● **WHAT YOU SHOULD DO**
Take the entries that follow and write each one out exactly.
--- START ---
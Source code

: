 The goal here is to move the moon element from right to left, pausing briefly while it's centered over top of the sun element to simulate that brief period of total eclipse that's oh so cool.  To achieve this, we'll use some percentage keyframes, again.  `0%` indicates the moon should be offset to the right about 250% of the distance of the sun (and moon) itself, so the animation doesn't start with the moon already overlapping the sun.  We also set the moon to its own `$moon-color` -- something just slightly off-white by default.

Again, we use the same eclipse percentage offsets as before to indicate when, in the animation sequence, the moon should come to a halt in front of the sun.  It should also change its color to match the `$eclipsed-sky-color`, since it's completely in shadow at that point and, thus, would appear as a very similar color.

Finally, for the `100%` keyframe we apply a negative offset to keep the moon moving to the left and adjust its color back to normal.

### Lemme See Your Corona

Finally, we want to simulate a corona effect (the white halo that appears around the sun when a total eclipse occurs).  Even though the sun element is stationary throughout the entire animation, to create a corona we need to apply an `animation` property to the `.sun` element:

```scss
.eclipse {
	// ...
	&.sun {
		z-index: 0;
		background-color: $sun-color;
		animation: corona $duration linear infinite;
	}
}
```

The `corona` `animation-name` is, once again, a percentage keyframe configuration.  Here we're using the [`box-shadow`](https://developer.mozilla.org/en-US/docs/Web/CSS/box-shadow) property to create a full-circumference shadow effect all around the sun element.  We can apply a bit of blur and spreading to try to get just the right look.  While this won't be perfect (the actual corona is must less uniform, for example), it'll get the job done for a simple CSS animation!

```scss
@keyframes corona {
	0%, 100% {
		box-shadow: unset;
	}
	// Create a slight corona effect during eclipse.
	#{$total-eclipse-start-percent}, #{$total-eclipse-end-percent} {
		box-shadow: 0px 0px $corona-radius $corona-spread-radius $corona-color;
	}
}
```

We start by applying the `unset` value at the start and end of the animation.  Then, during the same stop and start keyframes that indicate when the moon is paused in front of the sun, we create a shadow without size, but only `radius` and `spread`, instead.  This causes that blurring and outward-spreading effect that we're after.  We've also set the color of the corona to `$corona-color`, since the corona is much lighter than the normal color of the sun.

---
--- END ---
● **SOLUTION**
Source code

: The goal here is to move the moon element from right to left, pausing briefly while it's centered over top of the sun element to simulate that brief period of total eclipse that's oh so cool.  To achieve this, we'll use some percentage keyframes, again.  `0%` indicates the moon should be offset to the right about 250% of the distance of the sun (and moon) itself, so the animation doesn't start with the moon already overlapping the sun.  We also set the moon to its own `$moon-color` -- something just slightly off-white by default.

Again, we use the same eclipse percentage offsets as before to indicate when, in the animation sequence, the moon should come to a halt in front of the sun.  It should also change its color to match the `$eclipsed-sky-color`, since it's completely in shadow at that point and, thus, would appear as a very similar color.

Finally, for the `100%` keyframe we apply a negative offset to keep the moon moving to the left and adjust its color back to normal.

### Lemme See Your Corona

Finally, we want to simulate a corona effect (the white halo that appears around the sun when a total eclipse occurs).  Even though the sun element is stationary throughout the entire animation, to create a corona we need to apply an `animation` property to the `.sun` element:

```scss
.eclipse {
	// ...
	&.sun {
		z-index: 0;
		background-color: $sun-color;
		animation: corona $duration linear infinite;
	}
}
```

The `corona` `animation-name` is, once again, a percentage keyframe configuration.  Here we're using the [`box-shadow`](https://developer.mozilla.org/en-US/docs/Web/CSS/box-shadow) property to create a full-circumference shadow effect all around the sun element.  We can apply a bit of blur and spreading to try to get just the right look.  While this won't be perfect (the actual corona is must less uniform, for example), it'll get the job done for a simple CSS animation!

```scss
@keyframes corona {
	0%, 100% {
		box-shadow: unset;
	}
	// Create a slight corona effect during eclipse.
	#{$total-eclipse-start-percent}, #{$total-eclipse-end-percent} {
		box-shadow: 0px 0px $corona-radius $corona-spread-radius $corona-color;
	}
}
```

We start by applying the `unset` value at the start and end of the animation.  Then, during the same stop and start keyframes that indicate when the moon is paused in front of the sun, we create a shadow without size, but only `radius` and `spread`, instead.  This causes that blurring and outward-spreading effect that we're after.  We've also set the color of the corona to `$corona-color`, since the corona is much lighter than the normal color of the sun.

---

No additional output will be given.